==== Input

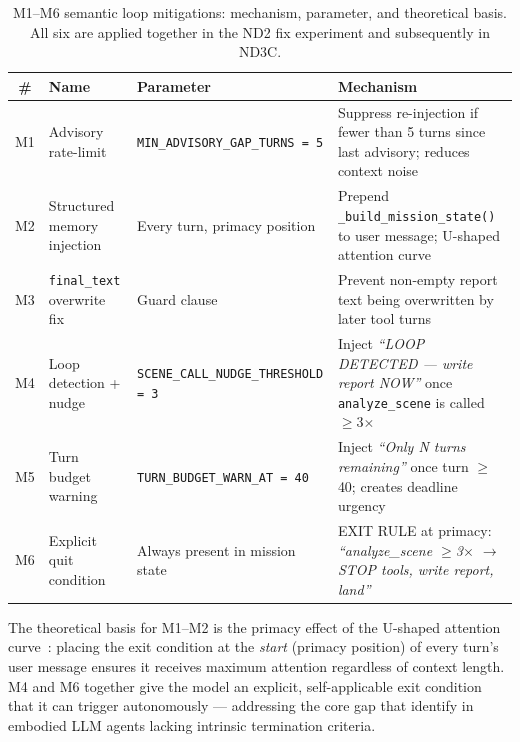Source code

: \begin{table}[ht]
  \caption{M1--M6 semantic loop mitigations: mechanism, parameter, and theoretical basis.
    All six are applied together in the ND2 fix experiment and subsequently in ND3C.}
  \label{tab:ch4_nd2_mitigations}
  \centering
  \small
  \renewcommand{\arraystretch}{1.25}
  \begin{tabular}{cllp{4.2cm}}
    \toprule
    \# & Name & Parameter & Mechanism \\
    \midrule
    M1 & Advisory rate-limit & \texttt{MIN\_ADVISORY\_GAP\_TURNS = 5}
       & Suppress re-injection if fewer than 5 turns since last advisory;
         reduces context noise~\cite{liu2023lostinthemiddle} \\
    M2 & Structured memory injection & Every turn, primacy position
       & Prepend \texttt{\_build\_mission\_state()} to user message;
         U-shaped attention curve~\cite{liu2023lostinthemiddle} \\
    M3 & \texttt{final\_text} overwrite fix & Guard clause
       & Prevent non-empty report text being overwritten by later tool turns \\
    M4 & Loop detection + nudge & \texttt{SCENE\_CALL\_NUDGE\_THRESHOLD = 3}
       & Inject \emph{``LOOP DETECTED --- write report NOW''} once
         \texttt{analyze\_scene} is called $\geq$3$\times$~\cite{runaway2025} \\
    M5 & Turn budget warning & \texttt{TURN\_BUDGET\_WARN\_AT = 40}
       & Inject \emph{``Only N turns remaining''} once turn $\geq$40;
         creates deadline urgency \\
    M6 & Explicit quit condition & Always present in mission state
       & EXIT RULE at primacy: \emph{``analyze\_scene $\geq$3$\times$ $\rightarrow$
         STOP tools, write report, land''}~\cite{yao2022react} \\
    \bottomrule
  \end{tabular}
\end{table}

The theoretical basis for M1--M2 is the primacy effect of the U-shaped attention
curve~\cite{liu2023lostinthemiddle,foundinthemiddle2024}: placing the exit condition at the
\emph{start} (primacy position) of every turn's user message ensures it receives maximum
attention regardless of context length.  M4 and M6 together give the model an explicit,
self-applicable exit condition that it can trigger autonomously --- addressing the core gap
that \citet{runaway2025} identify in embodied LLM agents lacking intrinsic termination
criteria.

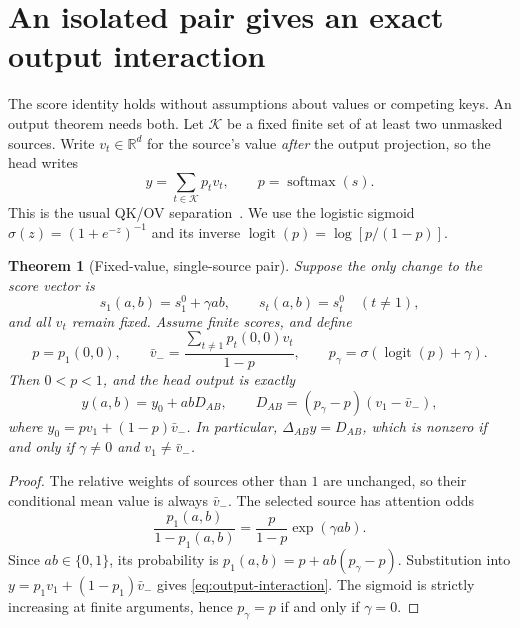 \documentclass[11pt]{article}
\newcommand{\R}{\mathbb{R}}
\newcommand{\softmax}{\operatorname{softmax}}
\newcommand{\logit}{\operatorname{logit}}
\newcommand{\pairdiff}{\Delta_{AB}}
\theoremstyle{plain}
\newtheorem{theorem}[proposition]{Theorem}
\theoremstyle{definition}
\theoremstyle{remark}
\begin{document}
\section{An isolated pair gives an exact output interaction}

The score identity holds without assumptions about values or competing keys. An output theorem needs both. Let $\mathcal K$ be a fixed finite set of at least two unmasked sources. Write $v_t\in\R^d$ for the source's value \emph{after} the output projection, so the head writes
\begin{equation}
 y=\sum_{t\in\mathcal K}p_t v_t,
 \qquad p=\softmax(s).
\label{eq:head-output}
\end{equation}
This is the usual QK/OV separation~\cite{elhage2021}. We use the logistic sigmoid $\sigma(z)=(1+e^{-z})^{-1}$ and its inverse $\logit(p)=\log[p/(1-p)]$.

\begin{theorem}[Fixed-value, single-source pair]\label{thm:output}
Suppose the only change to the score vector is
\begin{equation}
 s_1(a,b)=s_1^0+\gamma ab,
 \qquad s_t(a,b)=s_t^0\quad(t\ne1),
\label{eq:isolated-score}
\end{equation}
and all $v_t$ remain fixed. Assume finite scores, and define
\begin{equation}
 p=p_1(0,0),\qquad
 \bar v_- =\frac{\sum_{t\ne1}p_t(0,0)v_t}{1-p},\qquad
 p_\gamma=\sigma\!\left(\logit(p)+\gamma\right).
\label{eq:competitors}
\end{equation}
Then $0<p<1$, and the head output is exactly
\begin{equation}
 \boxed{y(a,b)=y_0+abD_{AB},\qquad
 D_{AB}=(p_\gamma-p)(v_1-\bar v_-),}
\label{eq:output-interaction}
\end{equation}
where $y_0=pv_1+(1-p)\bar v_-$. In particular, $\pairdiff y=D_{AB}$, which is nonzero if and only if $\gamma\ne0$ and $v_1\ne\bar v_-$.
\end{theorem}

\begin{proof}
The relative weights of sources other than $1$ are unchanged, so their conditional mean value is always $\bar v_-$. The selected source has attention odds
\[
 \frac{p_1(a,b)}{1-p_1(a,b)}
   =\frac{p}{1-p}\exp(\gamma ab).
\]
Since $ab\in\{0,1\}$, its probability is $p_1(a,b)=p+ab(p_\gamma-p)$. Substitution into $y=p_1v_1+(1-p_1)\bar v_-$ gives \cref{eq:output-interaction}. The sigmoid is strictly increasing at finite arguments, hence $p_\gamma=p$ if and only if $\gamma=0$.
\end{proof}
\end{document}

========

The problem:
Scan the entries for the word "qquad". Report each line that has it.

Answer section:
 \qquad p=\softmax(s).
 \qquad s_t(a,b)=s_t^0\quad(t\ne1),
 p=p_1(0,0),\qquad
 \bar v_- =\frac{\sum_{t\ne1}p_t(0,0)v_t}{1-p},\qquad
 \boxed{y(a,b)=y_0+abD_{AB},\qquad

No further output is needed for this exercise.